So I was wondering exactly how effective the XOR checksum that Commodore used for the amiga sectors was. If I read a sector, and perform the checksum, and the checksum matches the stored checksum, then the data is the same, right? Not always. I had expected it to be better, maybe not MD5 or SHA-1 level, but I expected it to be decent.
Some good excerpts:
- the percentage of undetected two-bit
errors becomes approximately 1/k (k being checksum size), which is rather poor performance for
a checksum (i.e., 12.5% undetected errors for an 8-bit checksum, and 3.125% for a 32-bit checksum).
- The XOR checksum has the highest probability
of undetected errors for all checksum algorithms in this study…..
- There is generally no reason to continue the common practice of
using an XOR checksum in new designs, because it has the same software computational cost as an
addition-based checksum but is only about half as effective at detecting errors.

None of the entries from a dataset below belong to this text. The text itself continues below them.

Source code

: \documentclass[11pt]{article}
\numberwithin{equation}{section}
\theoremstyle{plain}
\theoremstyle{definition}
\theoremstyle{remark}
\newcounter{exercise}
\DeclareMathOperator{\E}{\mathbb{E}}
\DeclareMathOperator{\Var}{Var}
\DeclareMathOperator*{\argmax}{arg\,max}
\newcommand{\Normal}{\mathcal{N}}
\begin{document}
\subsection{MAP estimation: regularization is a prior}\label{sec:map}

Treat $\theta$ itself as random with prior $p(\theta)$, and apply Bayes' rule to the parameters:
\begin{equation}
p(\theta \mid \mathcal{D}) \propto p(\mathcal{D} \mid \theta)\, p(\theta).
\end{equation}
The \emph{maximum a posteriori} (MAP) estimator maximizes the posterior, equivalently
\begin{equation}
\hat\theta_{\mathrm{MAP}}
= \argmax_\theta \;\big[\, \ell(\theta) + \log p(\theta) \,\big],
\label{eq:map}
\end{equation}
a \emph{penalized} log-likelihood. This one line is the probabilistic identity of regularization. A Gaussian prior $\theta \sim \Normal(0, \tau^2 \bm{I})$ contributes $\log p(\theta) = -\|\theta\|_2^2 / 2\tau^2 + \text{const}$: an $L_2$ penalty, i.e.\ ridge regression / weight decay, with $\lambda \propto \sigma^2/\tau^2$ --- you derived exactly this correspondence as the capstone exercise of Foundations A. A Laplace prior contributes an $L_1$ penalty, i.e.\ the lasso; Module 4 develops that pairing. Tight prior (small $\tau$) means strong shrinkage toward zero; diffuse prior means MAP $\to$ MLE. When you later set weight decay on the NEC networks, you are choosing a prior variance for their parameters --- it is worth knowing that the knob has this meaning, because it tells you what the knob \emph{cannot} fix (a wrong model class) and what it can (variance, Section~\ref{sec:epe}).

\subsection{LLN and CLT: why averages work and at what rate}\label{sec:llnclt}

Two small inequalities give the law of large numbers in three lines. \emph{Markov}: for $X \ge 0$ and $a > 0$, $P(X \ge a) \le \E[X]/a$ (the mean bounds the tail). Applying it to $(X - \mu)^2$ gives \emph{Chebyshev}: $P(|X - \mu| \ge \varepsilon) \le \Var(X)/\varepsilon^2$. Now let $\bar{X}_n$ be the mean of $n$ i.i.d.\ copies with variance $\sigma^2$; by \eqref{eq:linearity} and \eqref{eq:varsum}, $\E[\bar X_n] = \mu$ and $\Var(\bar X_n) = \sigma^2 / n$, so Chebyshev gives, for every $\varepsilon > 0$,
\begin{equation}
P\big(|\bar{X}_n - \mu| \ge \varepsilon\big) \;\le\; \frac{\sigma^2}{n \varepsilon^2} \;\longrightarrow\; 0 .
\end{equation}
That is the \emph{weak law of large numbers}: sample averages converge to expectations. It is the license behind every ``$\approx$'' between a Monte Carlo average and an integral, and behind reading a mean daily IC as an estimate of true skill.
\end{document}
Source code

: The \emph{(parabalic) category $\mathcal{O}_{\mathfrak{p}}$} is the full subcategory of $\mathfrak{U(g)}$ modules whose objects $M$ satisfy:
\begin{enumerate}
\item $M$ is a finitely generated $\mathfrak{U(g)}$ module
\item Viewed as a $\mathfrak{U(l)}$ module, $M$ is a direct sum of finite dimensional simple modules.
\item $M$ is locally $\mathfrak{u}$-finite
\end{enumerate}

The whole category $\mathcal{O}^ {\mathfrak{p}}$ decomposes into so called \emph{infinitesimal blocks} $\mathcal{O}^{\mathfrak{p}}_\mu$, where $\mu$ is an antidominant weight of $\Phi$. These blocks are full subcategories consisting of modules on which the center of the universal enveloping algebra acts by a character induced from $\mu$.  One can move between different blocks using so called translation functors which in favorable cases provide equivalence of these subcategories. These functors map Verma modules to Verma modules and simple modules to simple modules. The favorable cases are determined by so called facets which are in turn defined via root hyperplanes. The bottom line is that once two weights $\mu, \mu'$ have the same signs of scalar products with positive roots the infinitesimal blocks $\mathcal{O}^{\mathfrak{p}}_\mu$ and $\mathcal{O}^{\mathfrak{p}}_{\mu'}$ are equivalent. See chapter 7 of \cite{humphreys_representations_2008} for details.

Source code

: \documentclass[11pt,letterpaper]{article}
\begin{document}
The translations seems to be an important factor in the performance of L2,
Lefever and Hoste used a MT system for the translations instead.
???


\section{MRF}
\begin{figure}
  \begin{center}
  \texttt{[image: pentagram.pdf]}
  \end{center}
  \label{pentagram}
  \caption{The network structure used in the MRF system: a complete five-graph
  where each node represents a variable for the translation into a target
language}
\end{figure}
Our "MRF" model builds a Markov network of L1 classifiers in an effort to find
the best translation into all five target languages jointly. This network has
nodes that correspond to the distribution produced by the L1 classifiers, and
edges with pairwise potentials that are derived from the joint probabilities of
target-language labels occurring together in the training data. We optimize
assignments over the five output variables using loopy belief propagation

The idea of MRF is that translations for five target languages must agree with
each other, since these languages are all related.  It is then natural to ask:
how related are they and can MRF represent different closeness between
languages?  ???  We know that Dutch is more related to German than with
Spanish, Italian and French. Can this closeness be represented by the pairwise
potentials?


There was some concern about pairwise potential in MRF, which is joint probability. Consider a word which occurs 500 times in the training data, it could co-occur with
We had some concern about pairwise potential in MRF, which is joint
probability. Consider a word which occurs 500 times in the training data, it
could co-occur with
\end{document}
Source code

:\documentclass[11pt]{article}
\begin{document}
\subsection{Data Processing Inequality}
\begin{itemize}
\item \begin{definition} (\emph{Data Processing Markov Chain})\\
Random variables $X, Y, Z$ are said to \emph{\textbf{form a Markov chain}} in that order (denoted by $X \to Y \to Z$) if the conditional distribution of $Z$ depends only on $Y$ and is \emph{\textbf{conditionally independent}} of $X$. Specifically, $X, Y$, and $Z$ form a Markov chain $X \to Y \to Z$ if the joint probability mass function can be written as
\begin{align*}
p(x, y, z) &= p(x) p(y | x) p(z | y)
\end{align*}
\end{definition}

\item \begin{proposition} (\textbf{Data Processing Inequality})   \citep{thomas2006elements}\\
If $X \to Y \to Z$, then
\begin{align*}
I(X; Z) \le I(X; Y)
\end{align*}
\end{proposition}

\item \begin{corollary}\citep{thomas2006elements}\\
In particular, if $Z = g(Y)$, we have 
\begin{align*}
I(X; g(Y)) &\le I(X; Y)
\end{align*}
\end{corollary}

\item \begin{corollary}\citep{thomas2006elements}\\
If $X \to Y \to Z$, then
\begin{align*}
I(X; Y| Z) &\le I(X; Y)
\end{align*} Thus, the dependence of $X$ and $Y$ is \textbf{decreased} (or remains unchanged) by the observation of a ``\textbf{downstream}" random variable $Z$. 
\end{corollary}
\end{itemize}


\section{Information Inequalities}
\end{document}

So I wanted to actually prove myself that XOR is that bad, looking at it from the amiga sector perspective, so I wrote a quick program to:
- Create a random block of data 512 bytes long
- Calculate the 32-bit XOR checksum based on 32-bit chunks at a time and store it as the last byte (as does the amiga)
- Select a number of bit inversions(basically corrupt the data in a specific way) which can affect data and/or stored checksum
- Recalculate the checksum of the modified block
- If the checksums MATCH, meaning that two different sets of data yield the same checksum, then this is an undetected error.
- Count the number of undetected errors vs total errors.
That paper lists the properties of an XOR checksum, and I wanted to compare results:
- Detects all single-bit errors. (my testing confirms)
- Fails to detect some two-bit errors. (my testing confirms, see below)
- If total number of bit errors is odd, XOR checksum detects it. (confirmed with 1,3,5,7 bit errors)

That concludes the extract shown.